Chairman of Transfield Services Diane Smith-Gander still remembers being called into the office of her new Westpac boss John Morschel to talk about pay.

Smith-Gander had resigned herself to the fact that Morschel was on a cost cutting mission and her long promised pay rise would have to wait.

Instead, Morschel wanted to know why Smith-Gander was being paid over $20,000 less than her male counterparts and offered her an immediate raise.

Smith-Gander’s epiphany that she needed to speak up for promotions, salary and bonuses, helps explains why she cheered on controversial comments made by Male Champions of Change, ANZ’s Mike Smith, CBA’s Ian Narev and Goldman Sachs Australia chief Simon Rothery this week.

Smith-Gander tweeted that she had “been saying this for years”, in response to Australia’s top bankers urging women to get more assertive in asking for pay rises. Fair Work Ombudsman Natalie James was another to tweet, “love the ANZ CEO’s comment re women’s approach to asking about pay, job flex”.

But Rothery’s revelation that there is a conga line of men outside his office at bonus time and Mike Smith’s assessment that “men bullshit their way through things”, caused a meltdown on Twitter.
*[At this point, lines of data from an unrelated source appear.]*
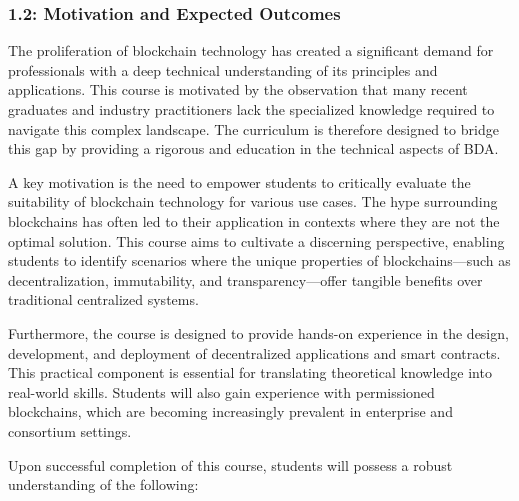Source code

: \subsubsection{1.2: Motivation and Expected
	Outcomes}\label{motivation-and-expected-outcomes}

The proliferation of blockchain technology has created a significant
demand for professionals with a deep technical understanding of its
principles and applications. This course is motivated by the observation
that many recent graduates and industry practitioners lack the
specialized knowledge required to navigate this complex landscape. The
curriculum is therefore designed to bridge this gap by providing a
rigorous and  education in the technical aspects of BDA.

A key motivation is the need to empower students to critically evaluate
the suitability of blockchain technology for various use cases. The hype
surrounding blockchains has often led to their application in contexts
where they are not the optimal solution. This course aims to cultivate a
discerning perspective, enabling students to identify scenarios where
the unique properties of blockchains---such as decentralization,
immutability, and transparency---offer tangible benefits over
traditional centralized systems.

Furthermore, the course is designed to provide hands-on experience in
the design, development, and deployment of decentralized applications
and smart contracts. This practical component is essential for
translating theoretical knowledge into real-world skills. Students will
also gain experience with permissioned blockchains, which are becoming
increasingly prevalent in enterprise and consortium settings.

Upon successful completion of this course, students will possess a
robust understanding of the following:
Dozens of prominent women claimed that old male bankers urging women to be more like men in pay negotiations was misguided.

Important women are authentic – not pretending to be like the men if that is not their natural style,” Oil Search director Fiona Harris tweeted, in one of the more moderate rebukes.

BRW’s Work Space editor Fiona Smith urged women on Thursday not to take Mike Smith’s advice and act like men in pay rise negotiations”, instead urging an examination of organisational culture.

Yet Smith-Gander and Chancellor of the University of Sydney and AGL director Belinda Hutchinson, who penned the foreword for the local edition of Sheryl Sandberg’s Lean In, caution women against being left behind in the meantime.

The reality is a 28.4 per cent pay gap in base pay for women in financial services which increases to a 36 per cent pay gap when you include bonuses, according to comprehensive research by the Workplace Gender Equality Agency in November.

Hutchinson says she may not have reached such career heights had she not spoken up. It is a skill to be learned, she says, citing her experience of asking for nothing in a salary review as she thought her boss would simply recognise her contribution and offer it.

Its a common mistake according to American author Lois Frankel whose 2004 bestseller Nice Girls Don’t Get the Corner Office was updated last year.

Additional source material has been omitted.